TASK STATEMENT –
As the answer, set down the lines below from the one containing "- I’m a Computer" through the one containing "DBIx::Class;", exactly and inclusively, and no others.

SUPPLIED MATERIAL –
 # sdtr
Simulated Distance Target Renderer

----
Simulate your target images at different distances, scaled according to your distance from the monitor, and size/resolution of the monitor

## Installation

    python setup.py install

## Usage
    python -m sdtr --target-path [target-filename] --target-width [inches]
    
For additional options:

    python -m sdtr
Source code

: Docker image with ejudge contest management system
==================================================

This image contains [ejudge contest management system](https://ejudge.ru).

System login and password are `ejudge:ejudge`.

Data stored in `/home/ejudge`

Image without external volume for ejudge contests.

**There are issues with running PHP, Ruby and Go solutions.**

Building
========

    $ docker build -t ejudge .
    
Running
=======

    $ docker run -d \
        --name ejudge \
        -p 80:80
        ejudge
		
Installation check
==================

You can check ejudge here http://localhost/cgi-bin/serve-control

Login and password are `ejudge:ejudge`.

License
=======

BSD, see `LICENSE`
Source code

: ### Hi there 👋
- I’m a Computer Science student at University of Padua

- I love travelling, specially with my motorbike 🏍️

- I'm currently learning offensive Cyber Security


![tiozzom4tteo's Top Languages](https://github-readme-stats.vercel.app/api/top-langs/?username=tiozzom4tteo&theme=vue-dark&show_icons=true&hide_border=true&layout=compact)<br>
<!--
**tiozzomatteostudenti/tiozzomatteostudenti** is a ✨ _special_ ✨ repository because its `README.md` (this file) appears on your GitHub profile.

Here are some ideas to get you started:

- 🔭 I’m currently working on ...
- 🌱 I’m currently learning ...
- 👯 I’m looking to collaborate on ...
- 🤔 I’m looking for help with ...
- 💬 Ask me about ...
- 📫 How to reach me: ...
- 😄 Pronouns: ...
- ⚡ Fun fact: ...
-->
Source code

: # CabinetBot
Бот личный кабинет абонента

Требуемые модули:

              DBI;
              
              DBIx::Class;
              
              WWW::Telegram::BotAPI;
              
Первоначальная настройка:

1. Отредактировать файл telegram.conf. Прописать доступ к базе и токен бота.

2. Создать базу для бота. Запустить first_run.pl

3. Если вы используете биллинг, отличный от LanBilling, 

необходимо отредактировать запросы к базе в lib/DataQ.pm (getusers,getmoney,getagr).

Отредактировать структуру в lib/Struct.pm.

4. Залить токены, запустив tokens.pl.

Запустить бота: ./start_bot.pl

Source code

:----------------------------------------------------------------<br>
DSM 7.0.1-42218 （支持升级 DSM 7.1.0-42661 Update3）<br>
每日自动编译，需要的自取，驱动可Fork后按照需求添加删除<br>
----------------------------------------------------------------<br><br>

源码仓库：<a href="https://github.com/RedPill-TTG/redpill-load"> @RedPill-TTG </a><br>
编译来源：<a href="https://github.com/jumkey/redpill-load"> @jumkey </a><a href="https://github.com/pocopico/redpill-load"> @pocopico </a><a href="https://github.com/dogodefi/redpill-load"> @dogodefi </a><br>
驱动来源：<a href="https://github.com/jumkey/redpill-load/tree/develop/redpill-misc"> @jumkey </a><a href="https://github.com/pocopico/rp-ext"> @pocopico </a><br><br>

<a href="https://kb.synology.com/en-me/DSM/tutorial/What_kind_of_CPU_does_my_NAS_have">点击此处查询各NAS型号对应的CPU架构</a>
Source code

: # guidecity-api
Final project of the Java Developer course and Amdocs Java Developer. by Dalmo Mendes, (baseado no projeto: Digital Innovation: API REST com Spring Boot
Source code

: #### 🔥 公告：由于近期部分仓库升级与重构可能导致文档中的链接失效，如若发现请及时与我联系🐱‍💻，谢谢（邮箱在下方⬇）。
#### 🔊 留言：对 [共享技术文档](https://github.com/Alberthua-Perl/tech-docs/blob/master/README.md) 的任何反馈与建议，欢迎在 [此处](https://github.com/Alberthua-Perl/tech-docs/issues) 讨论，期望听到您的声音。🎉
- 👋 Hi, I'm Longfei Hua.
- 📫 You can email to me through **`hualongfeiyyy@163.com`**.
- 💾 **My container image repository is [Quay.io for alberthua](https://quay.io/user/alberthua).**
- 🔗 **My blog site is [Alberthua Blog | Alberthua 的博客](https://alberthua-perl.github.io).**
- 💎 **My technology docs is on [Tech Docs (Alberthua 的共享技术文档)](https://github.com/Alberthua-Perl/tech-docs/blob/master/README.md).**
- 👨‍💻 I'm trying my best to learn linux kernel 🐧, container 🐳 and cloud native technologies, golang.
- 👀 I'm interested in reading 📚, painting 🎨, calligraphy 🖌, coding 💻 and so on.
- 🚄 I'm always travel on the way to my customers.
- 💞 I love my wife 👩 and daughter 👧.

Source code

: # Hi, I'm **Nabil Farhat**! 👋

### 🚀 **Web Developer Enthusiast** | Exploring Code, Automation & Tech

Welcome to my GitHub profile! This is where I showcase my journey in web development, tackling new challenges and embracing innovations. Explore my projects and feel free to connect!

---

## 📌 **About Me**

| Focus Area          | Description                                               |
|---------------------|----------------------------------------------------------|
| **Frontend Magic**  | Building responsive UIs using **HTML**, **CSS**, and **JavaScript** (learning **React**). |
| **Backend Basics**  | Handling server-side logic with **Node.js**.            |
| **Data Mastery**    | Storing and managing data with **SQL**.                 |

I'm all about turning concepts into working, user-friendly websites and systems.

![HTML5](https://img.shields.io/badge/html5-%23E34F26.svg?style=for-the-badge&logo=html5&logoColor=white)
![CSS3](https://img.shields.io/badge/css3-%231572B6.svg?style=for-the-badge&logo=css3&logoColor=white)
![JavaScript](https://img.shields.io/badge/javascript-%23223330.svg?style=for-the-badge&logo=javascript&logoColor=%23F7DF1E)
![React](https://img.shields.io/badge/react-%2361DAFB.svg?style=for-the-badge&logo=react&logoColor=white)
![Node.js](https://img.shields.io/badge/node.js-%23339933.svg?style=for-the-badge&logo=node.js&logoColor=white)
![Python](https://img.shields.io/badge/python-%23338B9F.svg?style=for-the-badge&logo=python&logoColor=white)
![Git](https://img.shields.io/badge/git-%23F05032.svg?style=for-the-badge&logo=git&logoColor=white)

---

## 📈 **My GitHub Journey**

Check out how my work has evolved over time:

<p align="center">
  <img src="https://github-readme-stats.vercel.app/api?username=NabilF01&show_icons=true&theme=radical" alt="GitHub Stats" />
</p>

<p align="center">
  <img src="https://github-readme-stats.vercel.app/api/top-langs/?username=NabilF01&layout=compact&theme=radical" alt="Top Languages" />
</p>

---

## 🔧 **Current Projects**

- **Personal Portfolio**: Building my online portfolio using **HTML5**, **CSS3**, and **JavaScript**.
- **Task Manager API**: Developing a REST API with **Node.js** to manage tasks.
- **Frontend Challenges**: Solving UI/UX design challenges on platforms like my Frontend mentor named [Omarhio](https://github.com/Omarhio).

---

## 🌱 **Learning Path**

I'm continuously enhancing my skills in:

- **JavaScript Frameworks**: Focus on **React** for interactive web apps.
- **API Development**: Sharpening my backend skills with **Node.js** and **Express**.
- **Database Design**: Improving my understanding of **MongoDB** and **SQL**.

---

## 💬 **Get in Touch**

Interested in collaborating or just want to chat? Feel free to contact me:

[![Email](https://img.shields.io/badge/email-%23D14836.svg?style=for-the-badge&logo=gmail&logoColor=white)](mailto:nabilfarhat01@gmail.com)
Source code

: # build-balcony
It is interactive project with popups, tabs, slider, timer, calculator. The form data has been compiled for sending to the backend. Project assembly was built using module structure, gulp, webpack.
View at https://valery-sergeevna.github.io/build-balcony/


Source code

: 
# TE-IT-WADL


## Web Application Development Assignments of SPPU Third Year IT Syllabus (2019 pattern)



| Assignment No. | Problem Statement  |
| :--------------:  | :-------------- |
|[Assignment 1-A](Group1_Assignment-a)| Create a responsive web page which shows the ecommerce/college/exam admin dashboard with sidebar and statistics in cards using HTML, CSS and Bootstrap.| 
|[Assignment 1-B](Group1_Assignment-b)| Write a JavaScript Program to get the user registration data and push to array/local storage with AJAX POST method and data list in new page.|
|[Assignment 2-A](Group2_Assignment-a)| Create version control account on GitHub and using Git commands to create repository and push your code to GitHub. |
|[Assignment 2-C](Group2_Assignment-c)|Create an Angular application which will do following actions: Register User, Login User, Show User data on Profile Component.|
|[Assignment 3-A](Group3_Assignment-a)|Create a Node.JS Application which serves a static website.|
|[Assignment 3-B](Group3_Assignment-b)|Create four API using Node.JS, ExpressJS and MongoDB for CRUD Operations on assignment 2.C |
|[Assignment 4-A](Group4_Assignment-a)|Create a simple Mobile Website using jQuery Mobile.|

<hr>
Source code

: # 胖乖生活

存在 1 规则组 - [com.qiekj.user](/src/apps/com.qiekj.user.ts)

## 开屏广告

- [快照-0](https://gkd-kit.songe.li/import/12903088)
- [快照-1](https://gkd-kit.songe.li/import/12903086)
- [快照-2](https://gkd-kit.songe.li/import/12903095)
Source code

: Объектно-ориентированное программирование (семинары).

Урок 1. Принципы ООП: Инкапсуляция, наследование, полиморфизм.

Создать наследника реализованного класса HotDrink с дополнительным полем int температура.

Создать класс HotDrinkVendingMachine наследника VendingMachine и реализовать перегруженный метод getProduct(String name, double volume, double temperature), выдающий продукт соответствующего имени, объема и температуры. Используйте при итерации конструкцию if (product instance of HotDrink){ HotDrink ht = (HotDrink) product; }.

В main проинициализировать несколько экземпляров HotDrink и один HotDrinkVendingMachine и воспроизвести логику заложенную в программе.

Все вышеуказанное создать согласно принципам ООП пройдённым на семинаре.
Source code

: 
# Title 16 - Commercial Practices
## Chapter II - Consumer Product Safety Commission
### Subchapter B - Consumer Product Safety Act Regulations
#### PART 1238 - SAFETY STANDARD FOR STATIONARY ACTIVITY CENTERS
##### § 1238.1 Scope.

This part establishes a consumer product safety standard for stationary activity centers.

THE ANSWER –
- I’m a Computer Science student at University of Padua

- I love travelling, specially with my motorbike 🏍️

- I'm currently learning offensive Cyber Security


![tiozzom4tteo's Top Languages](https://github-readme-stats.vercel.app/api/top-langs/?username=tiozzom4tteo&theme=vue-dark&show_icons=true&hide_border=true&layout=compact)<br>
<!--
**tiozzomatteostudenti/tiozzomatteostudenti** is a ✨ _special_ ✨ repository because its `README.md` (this file) appears on your GitHub profile.

Here are some ideas to get you started:

- 🔭 I’m currently working on ...
- 🌱 I’m currently learning ...
- 👯 I’m looking to collaborate on ...
- 🤔 I’m looking for help with ...
- 💬 Ask me about ...
- 📫 How to reach me: ...
- 😄 Pronouns: ...
- ⚡ Fun fact: ...
-->
Source code

: # CabinetBot
Бот личный кабинет абонента

Требуемые модули:

              DBI;
              
              DBIx::Class;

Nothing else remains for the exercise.